So the frat boys can frat better!
By CARMEL RAVIV— email@example.com
After a superintendent meeting discussing the vitality of fraternities at UC Davis, Chancellor Gary May realized that we need to do better to accommodate them. After all, they have done so much for campus social life and student alcoholism, without doing any real work at all.
After evaluating the difficulty that frat bros have to endure balancing a stressful course load in Managerial Economics and attending fraternity-related events while also being involved in consequential activities such as bicep curls in the ARC, playing spikeball and badgering their friend with a med card, the committee has developed a plan to bring on change.
UCD will be adding the School of Bruhhh, a fifth college that consists of classes that will enhance the skills, critical thinking and bright futures of Davis frat boys. Some classes that will be instructed are:
BRO 002: The Biochemistry of Alcohol Circulation
BRO 003: The Biochemistry of Alcohol Circulation While Crossed af
BRO 015: The Morals and Ethics of “They weren’t that drunk!”

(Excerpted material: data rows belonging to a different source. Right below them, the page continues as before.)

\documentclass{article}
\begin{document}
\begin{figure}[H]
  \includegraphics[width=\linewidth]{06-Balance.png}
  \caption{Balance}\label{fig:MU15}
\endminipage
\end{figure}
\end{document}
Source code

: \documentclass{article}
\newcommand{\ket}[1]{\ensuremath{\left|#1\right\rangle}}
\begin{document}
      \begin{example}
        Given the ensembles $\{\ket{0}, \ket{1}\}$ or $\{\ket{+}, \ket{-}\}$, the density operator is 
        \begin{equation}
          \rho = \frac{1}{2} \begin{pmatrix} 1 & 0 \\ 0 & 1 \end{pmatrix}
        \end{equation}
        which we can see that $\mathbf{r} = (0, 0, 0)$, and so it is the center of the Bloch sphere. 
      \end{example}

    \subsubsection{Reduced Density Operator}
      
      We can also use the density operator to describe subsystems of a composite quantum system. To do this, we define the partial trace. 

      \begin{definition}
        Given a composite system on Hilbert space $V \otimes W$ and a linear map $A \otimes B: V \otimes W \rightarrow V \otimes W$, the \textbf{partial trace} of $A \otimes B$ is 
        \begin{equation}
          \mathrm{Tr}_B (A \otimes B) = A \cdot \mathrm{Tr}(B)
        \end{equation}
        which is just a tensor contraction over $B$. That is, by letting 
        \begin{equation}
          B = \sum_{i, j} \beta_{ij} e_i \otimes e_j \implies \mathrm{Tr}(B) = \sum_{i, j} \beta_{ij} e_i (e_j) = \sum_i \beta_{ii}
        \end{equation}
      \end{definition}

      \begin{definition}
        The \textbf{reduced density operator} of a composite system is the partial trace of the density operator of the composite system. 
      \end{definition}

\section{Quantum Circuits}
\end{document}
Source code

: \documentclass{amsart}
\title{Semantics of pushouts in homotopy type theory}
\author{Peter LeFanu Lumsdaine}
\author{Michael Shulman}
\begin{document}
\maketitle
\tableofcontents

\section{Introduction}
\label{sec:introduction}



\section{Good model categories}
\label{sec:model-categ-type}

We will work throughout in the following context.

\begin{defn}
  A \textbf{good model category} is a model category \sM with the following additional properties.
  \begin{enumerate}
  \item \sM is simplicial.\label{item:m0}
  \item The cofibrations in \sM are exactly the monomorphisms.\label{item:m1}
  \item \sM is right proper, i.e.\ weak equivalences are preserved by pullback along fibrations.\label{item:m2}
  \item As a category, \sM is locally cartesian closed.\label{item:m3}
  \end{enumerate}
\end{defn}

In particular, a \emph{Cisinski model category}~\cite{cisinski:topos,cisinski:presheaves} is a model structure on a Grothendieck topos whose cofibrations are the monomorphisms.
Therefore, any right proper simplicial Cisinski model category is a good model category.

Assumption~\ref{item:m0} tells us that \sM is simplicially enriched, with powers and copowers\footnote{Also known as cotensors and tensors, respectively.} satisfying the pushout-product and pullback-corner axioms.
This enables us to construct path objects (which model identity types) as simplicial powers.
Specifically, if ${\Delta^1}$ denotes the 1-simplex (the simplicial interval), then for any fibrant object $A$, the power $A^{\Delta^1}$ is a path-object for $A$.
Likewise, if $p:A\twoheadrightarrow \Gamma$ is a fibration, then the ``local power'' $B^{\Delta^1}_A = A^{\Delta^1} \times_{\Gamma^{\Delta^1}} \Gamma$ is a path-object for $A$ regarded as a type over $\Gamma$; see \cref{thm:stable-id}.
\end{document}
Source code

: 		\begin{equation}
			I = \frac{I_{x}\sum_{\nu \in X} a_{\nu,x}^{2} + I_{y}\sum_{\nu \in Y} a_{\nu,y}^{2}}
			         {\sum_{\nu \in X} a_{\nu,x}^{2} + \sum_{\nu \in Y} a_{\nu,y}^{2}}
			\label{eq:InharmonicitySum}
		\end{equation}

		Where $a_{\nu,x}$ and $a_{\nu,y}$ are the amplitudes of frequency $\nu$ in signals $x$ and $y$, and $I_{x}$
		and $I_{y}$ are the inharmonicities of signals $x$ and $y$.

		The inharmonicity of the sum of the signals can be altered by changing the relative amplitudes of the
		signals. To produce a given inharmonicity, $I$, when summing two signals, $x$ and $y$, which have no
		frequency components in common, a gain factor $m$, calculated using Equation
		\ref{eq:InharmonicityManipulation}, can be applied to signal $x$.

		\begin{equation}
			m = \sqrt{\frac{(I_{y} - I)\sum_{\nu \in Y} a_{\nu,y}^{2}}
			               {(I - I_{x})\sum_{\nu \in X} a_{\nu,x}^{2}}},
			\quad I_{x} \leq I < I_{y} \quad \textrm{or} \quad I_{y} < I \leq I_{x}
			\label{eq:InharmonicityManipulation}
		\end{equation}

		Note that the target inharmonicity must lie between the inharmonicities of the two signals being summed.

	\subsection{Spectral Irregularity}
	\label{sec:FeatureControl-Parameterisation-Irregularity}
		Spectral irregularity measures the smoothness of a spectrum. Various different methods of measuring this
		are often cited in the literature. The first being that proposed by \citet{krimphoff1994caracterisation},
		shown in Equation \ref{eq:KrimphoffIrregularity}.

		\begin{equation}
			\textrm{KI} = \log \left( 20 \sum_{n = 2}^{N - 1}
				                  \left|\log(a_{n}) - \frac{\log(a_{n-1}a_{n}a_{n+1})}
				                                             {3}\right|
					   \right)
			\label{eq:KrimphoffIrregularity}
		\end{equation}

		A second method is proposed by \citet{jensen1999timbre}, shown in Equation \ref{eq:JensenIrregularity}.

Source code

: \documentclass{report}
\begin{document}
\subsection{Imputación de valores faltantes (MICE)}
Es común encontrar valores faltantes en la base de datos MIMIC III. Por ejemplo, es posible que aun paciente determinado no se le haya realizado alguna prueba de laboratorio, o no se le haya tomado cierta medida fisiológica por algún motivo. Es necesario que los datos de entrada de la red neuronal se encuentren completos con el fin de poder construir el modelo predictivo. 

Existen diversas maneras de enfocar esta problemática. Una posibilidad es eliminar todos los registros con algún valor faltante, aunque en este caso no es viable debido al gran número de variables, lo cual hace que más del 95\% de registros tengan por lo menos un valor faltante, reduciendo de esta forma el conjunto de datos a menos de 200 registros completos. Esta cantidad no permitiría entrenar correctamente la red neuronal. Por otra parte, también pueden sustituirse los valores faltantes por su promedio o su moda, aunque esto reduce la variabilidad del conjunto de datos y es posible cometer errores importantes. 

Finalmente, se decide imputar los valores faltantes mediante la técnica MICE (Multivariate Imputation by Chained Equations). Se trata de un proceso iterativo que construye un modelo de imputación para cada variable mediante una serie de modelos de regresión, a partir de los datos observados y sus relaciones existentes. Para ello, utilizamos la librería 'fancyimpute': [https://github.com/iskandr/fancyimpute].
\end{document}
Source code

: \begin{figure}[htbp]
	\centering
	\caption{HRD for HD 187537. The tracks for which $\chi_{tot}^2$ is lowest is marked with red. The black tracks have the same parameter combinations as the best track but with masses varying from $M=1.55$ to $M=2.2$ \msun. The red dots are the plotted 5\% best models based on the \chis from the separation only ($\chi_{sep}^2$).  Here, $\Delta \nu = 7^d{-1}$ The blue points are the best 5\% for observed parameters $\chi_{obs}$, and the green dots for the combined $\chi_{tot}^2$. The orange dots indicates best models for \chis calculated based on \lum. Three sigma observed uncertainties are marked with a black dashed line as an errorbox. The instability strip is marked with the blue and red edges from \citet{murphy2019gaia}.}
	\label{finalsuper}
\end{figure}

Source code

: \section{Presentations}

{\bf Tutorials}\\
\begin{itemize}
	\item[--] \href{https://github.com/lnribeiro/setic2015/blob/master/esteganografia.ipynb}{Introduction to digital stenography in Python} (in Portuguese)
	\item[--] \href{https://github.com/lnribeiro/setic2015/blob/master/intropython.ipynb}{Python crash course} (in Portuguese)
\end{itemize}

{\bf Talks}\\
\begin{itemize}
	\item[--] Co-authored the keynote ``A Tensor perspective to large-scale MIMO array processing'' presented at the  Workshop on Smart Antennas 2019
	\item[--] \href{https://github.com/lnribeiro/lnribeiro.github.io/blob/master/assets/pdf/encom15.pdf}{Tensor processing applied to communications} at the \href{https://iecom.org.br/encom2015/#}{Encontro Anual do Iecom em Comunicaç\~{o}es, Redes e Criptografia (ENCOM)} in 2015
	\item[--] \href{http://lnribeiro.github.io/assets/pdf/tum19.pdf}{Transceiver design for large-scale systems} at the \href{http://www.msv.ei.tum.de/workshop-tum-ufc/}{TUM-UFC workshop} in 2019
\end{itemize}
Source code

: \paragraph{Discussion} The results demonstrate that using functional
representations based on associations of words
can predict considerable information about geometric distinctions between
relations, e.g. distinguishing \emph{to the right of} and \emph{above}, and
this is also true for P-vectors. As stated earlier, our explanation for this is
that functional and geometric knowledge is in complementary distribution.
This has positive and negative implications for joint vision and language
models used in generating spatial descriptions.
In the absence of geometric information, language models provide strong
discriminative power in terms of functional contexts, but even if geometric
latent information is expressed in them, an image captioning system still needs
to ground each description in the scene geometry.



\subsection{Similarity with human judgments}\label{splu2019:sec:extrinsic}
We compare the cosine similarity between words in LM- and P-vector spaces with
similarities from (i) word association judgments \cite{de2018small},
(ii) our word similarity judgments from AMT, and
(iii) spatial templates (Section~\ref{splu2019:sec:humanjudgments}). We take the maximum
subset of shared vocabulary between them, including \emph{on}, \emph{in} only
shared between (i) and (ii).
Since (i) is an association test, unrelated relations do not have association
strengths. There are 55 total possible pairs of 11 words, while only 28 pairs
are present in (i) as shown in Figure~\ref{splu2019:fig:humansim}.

BRO 032A: Constructional Engineering: Beer Pong Table
BRO 032B: Constructional Engineering: Die Table
BRO 072: Women’s Studies: What Zodiac Sign to Tell Girls You Are
BRO 069: Relationship Psychology: Coz these b*tches crazyyy
BRO 099: Creative Writing: Party Themes and Canva Invites
BRO 113: Sound Engineering: How to Mix “Pursuit of Happiness” and “No Hands” on a Loop
BRO 120: The American History of the Backwards Hat
BRO 150: Business Networking Strategies: Getting that Deloitte Internship
BRO 420: Aaaahhaahhahaa
FRS 125: How to Tell a Group of Dudes to “gtfo” While Working Security
All majors are welcome to strengthen their Frat Boy understanding by taking these classes.
Written by: Carmel Raviv — firstname.lastname@example.org
Disclaimer: (This article is humor and/or satire, and its content is purely fictional. The story and the names of “sources” are fictionalized.)